[Opening DATA EXTRACTS section]

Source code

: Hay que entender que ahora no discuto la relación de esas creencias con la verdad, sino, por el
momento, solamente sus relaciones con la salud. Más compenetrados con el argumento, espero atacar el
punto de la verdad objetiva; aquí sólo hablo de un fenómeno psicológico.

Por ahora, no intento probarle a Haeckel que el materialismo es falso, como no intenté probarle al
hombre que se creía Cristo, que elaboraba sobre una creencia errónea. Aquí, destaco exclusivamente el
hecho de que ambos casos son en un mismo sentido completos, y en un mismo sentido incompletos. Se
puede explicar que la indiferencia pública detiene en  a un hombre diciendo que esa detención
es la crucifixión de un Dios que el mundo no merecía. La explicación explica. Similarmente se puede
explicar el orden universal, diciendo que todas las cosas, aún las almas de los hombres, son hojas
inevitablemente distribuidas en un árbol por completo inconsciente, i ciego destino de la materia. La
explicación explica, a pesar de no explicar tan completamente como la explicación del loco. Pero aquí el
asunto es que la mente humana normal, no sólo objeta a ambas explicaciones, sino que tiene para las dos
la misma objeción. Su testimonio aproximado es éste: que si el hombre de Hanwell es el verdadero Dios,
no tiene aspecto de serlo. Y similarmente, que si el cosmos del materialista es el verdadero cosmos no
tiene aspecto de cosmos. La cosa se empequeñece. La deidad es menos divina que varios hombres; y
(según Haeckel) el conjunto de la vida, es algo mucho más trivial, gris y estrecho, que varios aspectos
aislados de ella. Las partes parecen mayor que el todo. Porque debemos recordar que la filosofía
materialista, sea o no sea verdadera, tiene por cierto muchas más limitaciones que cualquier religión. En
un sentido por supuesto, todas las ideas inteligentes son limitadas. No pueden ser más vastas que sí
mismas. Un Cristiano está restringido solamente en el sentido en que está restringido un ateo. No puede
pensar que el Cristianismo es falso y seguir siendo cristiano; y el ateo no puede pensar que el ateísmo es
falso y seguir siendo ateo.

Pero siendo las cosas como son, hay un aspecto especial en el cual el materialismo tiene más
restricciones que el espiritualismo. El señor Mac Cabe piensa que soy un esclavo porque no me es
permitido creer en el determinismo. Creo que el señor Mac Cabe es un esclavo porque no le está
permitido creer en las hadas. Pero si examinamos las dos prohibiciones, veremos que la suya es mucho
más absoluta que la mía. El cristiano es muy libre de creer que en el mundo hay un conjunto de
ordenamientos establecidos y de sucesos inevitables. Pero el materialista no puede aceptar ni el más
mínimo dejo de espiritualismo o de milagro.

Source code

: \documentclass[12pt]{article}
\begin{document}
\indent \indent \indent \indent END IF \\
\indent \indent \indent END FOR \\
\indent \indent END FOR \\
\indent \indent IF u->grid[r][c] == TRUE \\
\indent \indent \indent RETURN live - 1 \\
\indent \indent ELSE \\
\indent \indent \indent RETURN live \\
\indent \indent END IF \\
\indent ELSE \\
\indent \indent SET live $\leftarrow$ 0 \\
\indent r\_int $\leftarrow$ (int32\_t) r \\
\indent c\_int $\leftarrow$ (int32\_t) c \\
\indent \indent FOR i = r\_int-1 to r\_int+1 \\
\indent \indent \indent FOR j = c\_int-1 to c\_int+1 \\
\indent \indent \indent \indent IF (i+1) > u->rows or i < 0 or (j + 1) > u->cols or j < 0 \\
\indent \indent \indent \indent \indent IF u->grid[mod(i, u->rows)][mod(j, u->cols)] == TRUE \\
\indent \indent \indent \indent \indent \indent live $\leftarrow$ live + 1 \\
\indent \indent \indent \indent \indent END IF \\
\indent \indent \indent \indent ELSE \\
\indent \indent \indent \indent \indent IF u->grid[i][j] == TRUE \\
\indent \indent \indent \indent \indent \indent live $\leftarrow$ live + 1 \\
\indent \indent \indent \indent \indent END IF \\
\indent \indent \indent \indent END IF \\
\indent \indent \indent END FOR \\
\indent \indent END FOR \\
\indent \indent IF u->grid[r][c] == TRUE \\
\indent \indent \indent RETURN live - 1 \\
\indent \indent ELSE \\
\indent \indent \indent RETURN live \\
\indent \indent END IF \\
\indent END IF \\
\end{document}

[Closing DATA EXTRACTS section]

* INSTRUCTIONS TO FOLLOW: From the records above, copy out the line with "materialista, sea o", the line with "to c\_int+1 \\", and every line between them, word for word.

* FINAL ANSWER:
materialista, sea o no sea verdadera, tiene por cierto muchas más limitaciones que cualquier religión. En
un sentido por supuesto, todas las ideas inteligentes son limitadas. No pueden ser más vastas que sí
mismas. Un Cristiano está restringido solamente en el sentido en que está restringido un ateo. No puede
pensar que el Cristianismo es falso y seguir siendo cristiano; y el ateo no puede pensar que el ateísmo es
falso y seguir siendo ateo.

Pero siendo las cosas como son, hay un aspecto especial en el cual el materialismo tiene más
restricciones que el espiritualismo. El señor Mac Cabe piensa que soy un esclavo porque no me es
permitido creer en el determinismo. Creo que el señor Mac Cabe es un esclavo porque no le está
permitido creer en las hadas. Pero si examinamos las dos prohibiciones, veremos que la suya es mucho
más absoluta que la mía. El cristiano es muy libre de creer que en el mundo hay un conjunto de
ordenamientos establecidos y de sucesos inevitables. Pero el materialista no puede aceptar ni el más
mínimo dejo de espiritualismo o de milagro.

Source code

: \documentclass[12pt]{article}
\begin{document}
\indent \indent \indent \indent END IF \\
\indent \indent \indent END FOR \\
\indent \indent END FOR \\
\indent \indent IF u->grid[r][c] == TRUE \\
\indent \indent \indent RETURN live - 1 \\
\indent \indent ELSE \\
\indent \indent \indent RETURN live \\
\indent \indent END IF \\
\indent ELSE \\
\indent \indent SET live $\leftarrow$ 0 \\
\indent r\_int $\leftarrow$ (int32\_t) r \\
\indent c\_int $\leftarrow$ (int32\_t) c \\
\indent \indent FOR i = r\_int-1 to r\_int+1 \\
\indent \indent \indent FOR j = c\_int-1 to c\_int+1 \\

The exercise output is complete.